Se temi che il tuo conto corrente possa essere pignorato, ti starai probabilmente chiedendo come difendere i tuoi risparmi. Una delle opzioni più immediate, spesso considerata in questi casi, è il prelievo anticipato del denaro depositato. In linea teorica, sottrarre il contante dal conto potrebbe sembrare una soluzione efficace per evitarne il blocco da parte di un creditore.

Attenzione però: se decidi di prelevare una somma significativa, soprattutto se superiore a 10.000 euro, la banca è obbligata per legge a segnalare l’operazione all’Uif (Unità di Informazione Finanziaria), l’organismo che vigila su possibili attività sospette.
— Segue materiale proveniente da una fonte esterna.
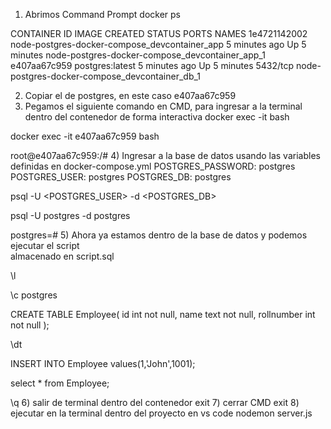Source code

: 1) Abrimos Command Prompt
docker ps
<!-- Salida -->
CONTAINER ID   IMAGE                                           CREATED         STATUS         PORTS                           NAMES
1e4721142002   node-postgres-docker-compose_devcontainer_app   5 minutes ago   Up 5 minutes                               node-postgres-docker-compose_devcontainer_app_1
e407aa67c959   postgres:latest                                 5 minutes ago   Up 5 minutes   5432/tcp   node-postgres-docker-compose_devcontainer_db_1
 
2) Copiar el <Container-ID> de postgres, en este caso e407aa67c959
3) Pegamos el siguiente comando en CMD, para ingresar a la terminal dentro del contenedor de forma interactiva
docker exec -it <CONTAINER-ID> bash
<!-- ejemplo -->
docker exec -it e407aa67c959 bash 
<!-- salida -->
root@e407aa67c959:/#
4) Ingresar a la base de datos usando las variables definidas en docker-compose.yml
POSTGRES_PASSWORD: postgres
POSTGRES_USER: postgres
POSTGRES_DB: postgres
<!-- Ejecutar -->
psql -U <POSTGRES_USER> -d <POSTGRES_DB>
<!-- ejemplo -->
psql -U postgres -d postgres 
<!-- salida -->
postgres=# 
5) Ahora ya estamos dentro de la base de datos y podemos ejecutar el script  
almacenado en script.sql
<!-- para ver la base de datos -->
\l 
<!-- para seleccionar la base de datos postgres -->
\c postgres
<!-- crear tabla -->
CREATE TABLE Employee( 
        id int not null, 
        name text not null, 
        rollnumber int not null
        );
<!-- ver lista de tablas de la base de datos seleccionada -->
\dt
<!-- crear registro -->
INSERT INTO Employee values(1,'John',1001);
<!-- comprobar que se agrego -->
select * from Employee;
<!-- salir de postgres -->
\q
6) salir de terminal dentro del contenedor
exit
7) cerrar CMD
exit
8) ejecutar en la terminal dentro del proyecto en vs code
nodemon server.js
Questo non significa che tu stia facendo qualcosa di illegale, ma potrebbe attirare attenzione su un’operazione percepita come fuori dall’ordinario.

Un’altra strada da considerare è la tutela del cosiddetto “conto alimentare”, ovvero una parte del tuo stipendio o della pensione che per legge non può essere pignorata, se non in misura minima. In alcuni casi, è possibile richiedere al giudice l’assegnazione di un conto protetto, specie se si è in difficoltà economica dimostrabile.

La cosa migliore, soprattutto in situazioni complesse, è comunque rivolgersi a un consulente fiscale o a un avvocato specializzato. Loro possono aiutarti a valutare soluzioni legittime e sicure, evitando errori che potrebbero rivelarsi più costosi del problema stesso. La fretta, in questi casi, spesso peggiora le cose.